___ EXERCISE MATERIAL ___

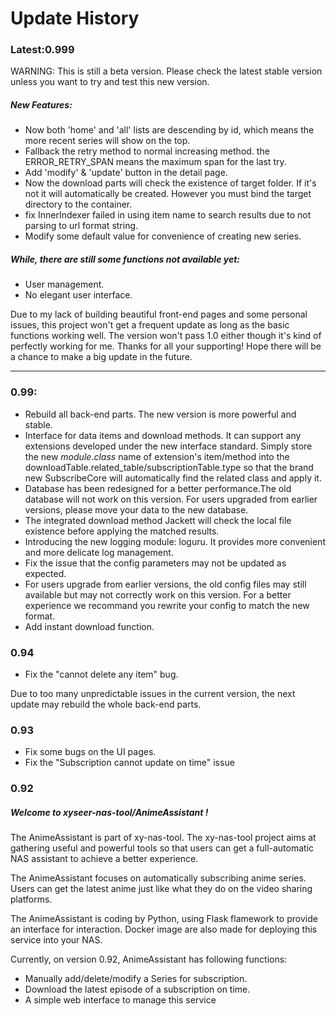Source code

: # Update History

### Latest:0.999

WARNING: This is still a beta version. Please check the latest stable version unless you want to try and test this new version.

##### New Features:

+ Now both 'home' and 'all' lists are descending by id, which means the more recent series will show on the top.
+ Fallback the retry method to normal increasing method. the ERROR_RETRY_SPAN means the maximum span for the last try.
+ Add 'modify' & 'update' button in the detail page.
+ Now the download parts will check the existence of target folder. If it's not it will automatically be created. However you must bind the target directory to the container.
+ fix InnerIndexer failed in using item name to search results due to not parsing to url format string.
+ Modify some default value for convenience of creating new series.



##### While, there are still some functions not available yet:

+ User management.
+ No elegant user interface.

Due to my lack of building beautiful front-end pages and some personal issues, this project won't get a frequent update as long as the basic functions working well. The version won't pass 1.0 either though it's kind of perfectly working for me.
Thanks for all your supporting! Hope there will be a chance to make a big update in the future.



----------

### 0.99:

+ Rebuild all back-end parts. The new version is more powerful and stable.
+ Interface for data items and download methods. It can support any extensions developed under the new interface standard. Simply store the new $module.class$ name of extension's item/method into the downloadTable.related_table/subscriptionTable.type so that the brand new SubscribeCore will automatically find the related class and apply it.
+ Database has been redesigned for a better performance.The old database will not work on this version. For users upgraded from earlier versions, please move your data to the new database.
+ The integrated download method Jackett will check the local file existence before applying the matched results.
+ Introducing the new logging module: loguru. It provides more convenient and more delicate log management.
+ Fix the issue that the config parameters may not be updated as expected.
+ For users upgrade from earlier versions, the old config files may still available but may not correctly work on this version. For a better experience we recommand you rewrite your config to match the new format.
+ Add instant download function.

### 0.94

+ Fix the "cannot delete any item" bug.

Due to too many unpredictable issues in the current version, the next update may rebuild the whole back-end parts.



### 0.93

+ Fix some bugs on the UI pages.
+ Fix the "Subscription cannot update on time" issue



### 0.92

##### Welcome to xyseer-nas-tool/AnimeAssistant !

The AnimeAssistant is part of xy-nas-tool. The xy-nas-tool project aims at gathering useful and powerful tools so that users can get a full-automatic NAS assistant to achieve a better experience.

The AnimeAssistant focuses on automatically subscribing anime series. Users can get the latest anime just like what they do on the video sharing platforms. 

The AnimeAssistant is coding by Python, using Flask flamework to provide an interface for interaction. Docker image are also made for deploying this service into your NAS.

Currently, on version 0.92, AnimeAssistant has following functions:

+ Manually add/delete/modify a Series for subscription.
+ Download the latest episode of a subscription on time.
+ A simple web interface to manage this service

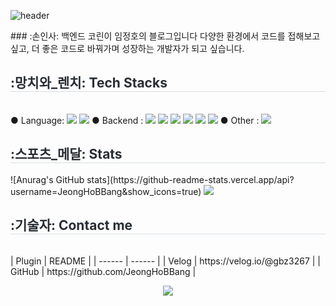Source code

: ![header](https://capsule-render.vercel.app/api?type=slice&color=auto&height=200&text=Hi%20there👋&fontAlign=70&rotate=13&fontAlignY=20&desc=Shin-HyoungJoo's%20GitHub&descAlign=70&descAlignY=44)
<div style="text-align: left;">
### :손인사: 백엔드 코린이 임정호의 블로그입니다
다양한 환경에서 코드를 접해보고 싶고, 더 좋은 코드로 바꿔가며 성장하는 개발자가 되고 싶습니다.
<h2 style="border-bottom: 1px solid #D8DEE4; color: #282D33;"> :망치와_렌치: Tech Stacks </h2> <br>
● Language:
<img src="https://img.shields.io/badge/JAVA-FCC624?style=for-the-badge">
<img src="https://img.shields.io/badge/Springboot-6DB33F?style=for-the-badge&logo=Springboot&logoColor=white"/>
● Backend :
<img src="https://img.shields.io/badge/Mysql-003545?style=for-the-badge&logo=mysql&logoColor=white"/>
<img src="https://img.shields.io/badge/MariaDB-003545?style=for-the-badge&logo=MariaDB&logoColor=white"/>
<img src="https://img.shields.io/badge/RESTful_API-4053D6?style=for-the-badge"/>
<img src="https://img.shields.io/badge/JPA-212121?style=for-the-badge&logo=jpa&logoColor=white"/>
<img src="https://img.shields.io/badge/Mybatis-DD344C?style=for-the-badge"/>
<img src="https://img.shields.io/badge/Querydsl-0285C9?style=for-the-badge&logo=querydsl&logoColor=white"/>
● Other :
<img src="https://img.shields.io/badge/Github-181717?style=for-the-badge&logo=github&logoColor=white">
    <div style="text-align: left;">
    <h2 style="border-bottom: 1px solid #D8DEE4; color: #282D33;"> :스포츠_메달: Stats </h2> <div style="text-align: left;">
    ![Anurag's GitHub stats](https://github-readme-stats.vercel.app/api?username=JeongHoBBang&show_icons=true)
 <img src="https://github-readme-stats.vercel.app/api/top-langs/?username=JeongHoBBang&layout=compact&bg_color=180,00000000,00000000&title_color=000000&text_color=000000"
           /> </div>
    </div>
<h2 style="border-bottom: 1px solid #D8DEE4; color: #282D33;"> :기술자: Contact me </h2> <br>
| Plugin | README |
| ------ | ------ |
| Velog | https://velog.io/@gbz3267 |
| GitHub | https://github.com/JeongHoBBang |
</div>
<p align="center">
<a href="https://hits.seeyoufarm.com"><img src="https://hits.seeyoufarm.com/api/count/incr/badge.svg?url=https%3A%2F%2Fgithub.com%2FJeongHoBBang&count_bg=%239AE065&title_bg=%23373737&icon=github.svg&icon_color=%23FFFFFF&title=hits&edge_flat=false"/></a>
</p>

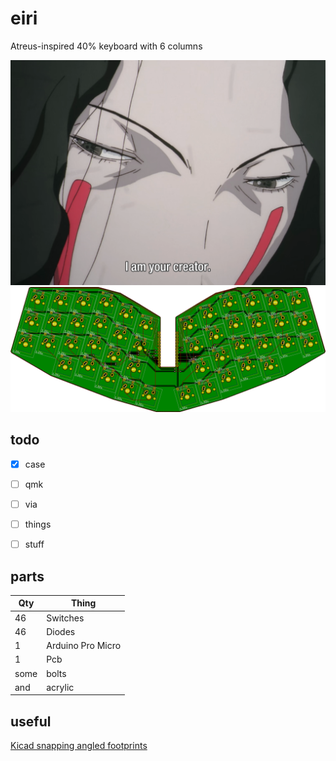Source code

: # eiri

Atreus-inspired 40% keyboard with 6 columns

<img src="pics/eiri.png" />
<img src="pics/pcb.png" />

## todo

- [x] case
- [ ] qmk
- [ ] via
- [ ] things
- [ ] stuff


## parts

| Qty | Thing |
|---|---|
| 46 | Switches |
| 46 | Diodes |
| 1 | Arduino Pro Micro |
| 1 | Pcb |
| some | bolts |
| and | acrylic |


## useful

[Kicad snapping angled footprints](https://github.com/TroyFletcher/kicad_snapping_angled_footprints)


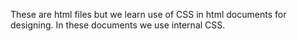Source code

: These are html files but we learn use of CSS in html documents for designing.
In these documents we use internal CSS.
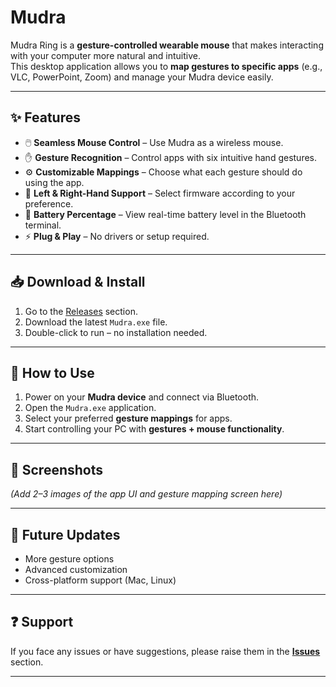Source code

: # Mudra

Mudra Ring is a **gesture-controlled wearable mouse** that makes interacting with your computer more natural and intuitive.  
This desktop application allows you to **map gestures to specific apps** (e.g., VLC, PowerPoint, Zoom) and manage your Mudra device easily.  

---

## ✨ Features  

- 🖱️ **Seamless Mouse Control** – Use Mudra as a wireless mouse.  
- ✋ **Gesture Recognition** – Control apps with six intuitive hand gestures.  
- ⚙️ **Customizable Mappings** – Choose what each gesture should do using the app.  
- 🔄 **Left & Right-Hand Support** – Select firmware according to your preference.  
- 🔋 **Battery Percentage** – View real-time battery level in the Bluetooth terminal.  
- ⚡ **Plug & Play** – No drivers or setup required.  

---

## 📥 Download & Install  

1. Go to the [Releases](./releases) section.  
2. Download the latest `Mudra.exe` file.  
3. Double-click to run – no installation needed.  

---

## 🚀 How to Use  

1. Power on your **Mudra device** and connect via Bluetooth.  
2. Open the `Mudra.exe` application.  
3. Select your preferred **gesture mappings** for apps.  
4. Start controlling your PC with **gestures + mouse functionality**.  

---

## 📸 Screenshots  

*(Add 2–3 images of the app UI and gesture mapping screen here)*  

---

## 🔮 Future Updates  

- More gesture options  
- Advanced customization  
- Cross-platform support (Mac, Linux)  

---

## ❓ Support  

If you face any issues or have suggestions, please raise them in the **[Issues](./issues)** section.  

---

___
___ EXERCISE MATERIAL ___

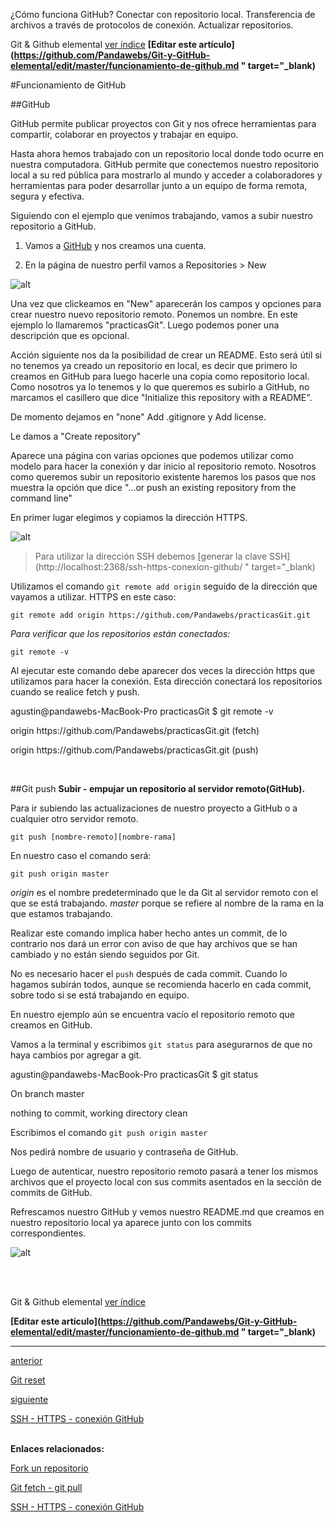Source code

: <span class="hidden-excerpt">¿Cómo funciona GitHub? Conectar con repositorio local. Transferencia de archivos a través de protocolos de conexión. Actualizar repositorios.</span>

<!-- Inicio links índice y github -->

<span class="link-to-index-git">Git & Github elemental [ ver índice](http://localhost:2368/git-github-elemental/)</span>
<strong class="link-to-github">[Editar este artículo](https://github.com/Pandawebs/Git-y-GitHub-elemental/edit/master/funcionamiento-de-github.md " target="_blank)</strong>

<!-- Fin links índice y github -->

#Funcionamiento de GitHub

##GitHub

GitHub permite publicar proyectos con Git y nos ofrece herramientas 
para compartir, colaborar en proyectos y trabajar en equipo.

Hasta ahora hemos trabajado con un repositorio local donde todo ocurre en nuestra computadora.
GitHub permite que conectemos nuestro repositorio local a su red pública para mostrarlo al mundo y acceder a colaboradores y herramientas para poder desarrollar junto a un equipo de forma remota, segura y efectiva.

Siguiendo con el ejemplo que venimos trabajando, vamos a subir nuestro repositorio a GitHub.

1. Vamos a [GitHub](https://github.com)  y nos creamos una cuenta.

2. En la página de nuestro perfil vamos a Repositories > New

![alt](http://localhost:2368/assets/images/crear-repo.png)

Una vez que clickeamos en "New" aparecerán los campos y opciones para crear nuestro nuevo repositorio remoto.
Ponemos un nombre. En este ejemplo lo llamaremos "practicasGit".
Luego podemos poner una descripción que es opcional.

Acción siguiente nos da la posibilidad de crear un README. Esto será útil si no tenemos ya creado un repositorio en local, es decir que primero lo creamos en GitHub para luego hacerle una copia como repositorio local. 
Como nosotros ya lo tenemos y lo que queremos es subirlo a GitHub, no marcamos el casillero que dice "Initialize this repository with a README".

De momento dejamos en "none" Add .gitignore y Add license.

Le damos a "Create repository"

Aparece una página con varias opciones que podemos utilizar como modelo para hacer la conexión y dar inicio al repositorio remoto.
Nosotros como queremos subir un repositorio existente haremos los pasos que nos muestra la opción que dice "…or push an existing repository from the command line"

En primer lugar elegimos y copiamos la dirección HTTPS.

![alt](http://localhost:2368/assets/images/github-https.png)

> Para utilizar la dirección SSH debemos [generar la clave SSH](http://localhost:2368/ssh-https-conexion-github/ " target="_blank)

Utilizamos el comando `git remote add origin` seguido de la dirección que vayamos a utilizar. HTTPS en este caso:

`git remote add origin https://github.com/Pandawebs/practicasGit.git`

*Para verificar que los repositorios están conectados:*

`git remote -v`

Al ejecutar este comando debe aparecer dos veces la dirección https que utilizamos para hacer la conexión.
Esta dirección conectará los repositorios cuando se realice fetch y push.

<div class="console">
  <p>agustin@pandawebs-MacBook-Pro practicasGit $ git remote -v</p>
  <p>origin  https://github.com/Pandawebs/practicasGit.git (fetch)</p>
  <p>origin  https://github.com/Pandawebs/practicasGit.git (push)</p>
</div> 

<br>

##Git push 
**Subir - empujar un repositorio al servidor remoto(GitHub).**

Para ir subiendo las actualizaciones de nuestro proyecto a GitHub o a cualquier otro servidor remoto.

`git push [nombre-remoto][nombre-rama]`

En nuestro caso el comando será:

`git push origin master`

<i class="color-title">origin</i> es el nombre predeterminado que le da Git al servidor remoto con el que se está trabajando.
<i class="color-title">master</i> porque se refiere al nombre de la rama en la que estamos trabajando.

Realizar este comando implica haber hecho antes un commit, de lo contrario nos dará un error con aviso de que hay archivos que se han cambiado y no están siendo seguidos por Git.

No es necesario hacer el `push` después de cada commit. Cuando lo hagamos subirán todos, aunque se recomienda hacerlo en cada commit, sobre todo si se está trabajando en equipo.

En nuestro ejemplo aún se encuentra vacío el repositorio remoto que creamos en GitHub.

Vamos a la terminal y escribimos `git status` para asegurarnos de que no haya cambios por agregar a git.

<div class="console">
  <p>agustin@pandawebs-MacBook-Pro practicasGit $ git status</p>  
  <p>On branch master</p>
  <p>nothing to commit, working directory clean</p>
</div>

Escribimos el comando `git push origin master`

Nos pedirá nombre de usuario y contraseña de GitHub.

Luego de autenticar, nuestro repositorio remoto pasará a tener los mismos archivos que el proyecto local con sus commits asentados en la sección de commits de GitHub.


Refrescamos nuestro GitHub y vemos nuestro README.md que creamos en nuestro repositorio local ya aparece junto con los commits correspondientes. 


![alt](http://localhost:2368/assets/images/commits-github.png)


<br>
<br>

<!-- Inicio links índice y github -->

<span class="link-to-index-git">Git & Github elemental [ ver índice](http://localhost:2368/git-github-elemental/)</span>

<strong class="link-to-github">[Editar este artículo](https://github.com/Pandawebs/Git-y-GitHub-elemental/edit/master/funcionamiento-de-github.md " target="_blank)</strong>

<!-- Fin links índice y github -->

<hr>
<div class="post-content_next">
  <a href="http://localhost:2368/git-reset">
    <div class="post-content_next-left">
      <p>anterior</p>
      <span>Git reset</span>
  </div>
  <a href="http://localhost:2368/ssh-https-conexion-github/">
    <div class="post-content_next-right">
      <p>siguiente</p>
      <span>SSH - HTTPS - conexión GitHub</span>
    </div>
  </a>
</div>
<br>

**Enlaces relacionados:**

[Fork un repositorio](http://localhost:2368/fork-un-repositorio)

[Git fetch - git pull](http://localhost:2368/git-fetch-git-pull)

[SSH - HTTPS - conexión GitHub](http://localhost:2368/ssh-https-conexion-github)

___

TASK
Show every line above in which the word "href" appears.

SOLUTION TO THE EXERCISE
<a href="https://hits.seeyoufarm.com"><img src="https://hits.seeyoufarm.com/api/count/incr/badge.svg?url=https%3A%2F%2Fgithub.com%2FJeongHoBBang&count_bg=%239AE065&title_bg=%23373737&icon=github.svg&icon_color=%23FFFFFF&title=hits&edge_flat=false"/></a>
  <a href="http://localhost:2368/git-reset">
  <a href="http://localhost:2368/ssh-https-conexion-github/">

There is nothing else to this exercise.